MythTV

I’ve recently embarked on a major rebuild of my desktop system from a Debian sid based testing/unstable distro for amd64 to an Ubuntu Breezy Badger install for amd64. The Ubuntu bit was relatively painless, and happily VMWare Workstation 5.5 now supports amd64, so it works nicely. Unfortunately, MythTV isn’t packaged up for amd64 yet, and having just gone through the saga of building it from source, I can understand why. I’d love to rant on about it for a while, but it’s late and I’ve got bucketloads of other things to do, so I’ll keep my thoughts on it brief for the moment.

Building MythTV from source is painful. Building anything from source generally requires a bit of knowledge, though well put together packages nowadays should, at a minimum, support a sort of ./configure; make; make install dance. Python has distutils. These tools make it easier for you as a developer to build your code to test it. MythTV supports this.. sortof. Its configure doesn’t check for all its dependencies. –disable-audio-oss works, but then the frontend doesn’t work under linux and you have to notice the debug output from mythfrontend saying that you shouldn’t disable OSS support under linux.

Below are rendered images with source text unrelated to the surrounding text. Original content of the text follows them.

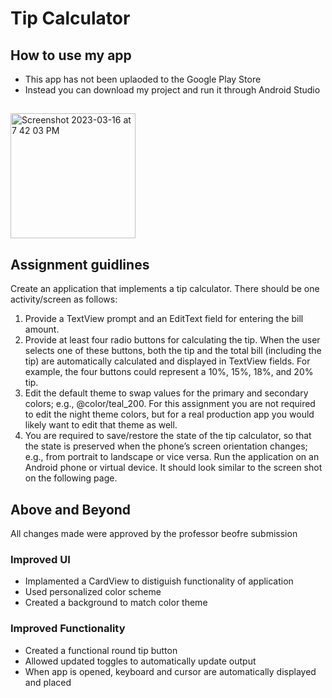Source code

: # Tip Calculator
## How to use my app
- This app has not been uplaoded to the Google Play Store
- Instead you can download my project and run it through Android Studio
## 

<img width="200" alt="Screenshot 2023-03-16 at 7 42 03 PM" src="https://user-images.githubusercontent.com/75393933/225776256-3e4197ee-ff5d-4b27-916f-63fbeab4d5fe.png">

##
## Assignment guidlines
Create an application that implements a tip calculator. There should be one activity/screen as follows:
1. Provide a TextView prompt and an EditText field for entering the bill amount.
2. Provide at least four radio buttons for calculating the tip. When the user selects one of these buttons, both the tip and the total bill (including the tip) are automatically calculated and displayed in TextView fields. For example, the four buttons could represent a 10%, 15%, 18%, and 20% tip.
3. Edit the default theme to swap values for the primary and secondary colors; e.g.,
<item name="colorPrimary">@color/teal_200</item>. For this assignment you are not required to edit the night theme colors, but for a real production app you would likely want to edit that theme as well.
4. You are required to save/restore the state of the tip calculator, so that the state is preserved when the phone’s screen orientation changes; e.g., from portrait to landscape or vice versa.
Run the application on an Android phone or virtual device. It should look similar to the screen shot on the following page.

## Above and Beyond
All changes made were approved by the professor beofre submission
### Improved UI
- Implamented a CardView to distiguish functionality of application
- Used personalized color scheme 
- Created a background to match color theme

### Improved Functionality
- Created a functional round tip button
- Allowed updated toggles to automatically update output
- When app is opened, keyboard and cursor are automatically displayed and placed
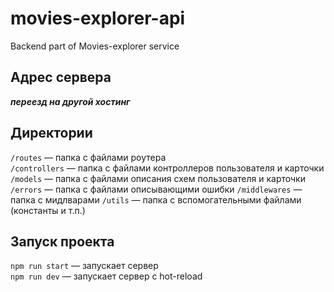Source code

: # movies-explorer-api
Backend part of Movies-explorer service

## Адрес сервера
***переезд на другой хостинг***

## Директории

`/routes` — папка с файлами роутера  
`/controllers` — папка с файлами контроллеров пользователя и карточки   
`/models` — папка с файлами описания схем пользователя и карточки 
`/errors` — папка с файлами описывающими ошибки
`/middlewares` — папка с мидлварами
`/utils` — папка с вспомогательными файлами (константы и т.п.)

## Запуск проекта

`npm run start` — запускает сервер   
`npm run dev` — запускает сервер с hot-reload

So to get the stupid thing compiled you build 20% until it breaks, install more dependencies, compile to 24.5% when it breaks again, and install more dependencies.. and so on. If you manage to work out what the hell all these build dependencies are, you get to make install. The mythbackend actually has some additional runtime dependencies that aren’t detected at compile time, and have obscure error messages buried early in the debug output, so they get covered by all the messages that come afterwards.

Assuming you’ve got things to the point that it’ll actually run, you then have to jump through the incredibly complicated setup process. The weird thing is, it isn’t really all that complex and it doesn’t have to be so hard. Using kaffeine is dead easy. If your digital TV card is detected and working by the kernel (a previous saga I’d solved before), kaffeine just automatically knows where you are (presumably by your timezone) and knows what your channel frequencies are. You just scan for channels, it detects them and asks you which ones you want to save to its config. Then you start watching or recording TV. Dead simple. MythTV configuration is insane. There are approximately four different ways to configure channels, of which I’ve only ever managed to get one to work, and they’re all broken in different ways. The documentation is worse than useless, because it sends you off on the wrong track. Online help is fragmented and challenging to follow.

MythTV is still strictly the province of true hackers. If you’re not comfortable with hand editing databases using SQL and can figure out that NVP: Disabling Audio isn’t necessarily a problem, then I’d stick to TiVo or Foxtel Digital. I’m taking away some good lessons on what not to do with the presentation to an end user.

However, given that MythTV is completely free and has only come about due to the generosity of those donating their time to write it, I want to make it clear that I am not disparaging their efforts. I am expressing my annoyance and frustration at what I see as sub-optimal when it could be so much better. The amount of effort that has gone into building some really complex stuff, like integration with DVB, video/audio codecs and the like. Making sure that configure looks for all its dependencies, and making the setup process simpler and more automated would go a long way to improving the software. It would certainly make it more accessible to your average linux user.

Enough about that for now. There’s much to do and not enough time to do it. I’ve just got to get this thing set up for pre-recording the stuff I’d like to watch, somehow, and then I shall forever be free from the idiotic scheduling decisions of network executives and their obsession with reality TV.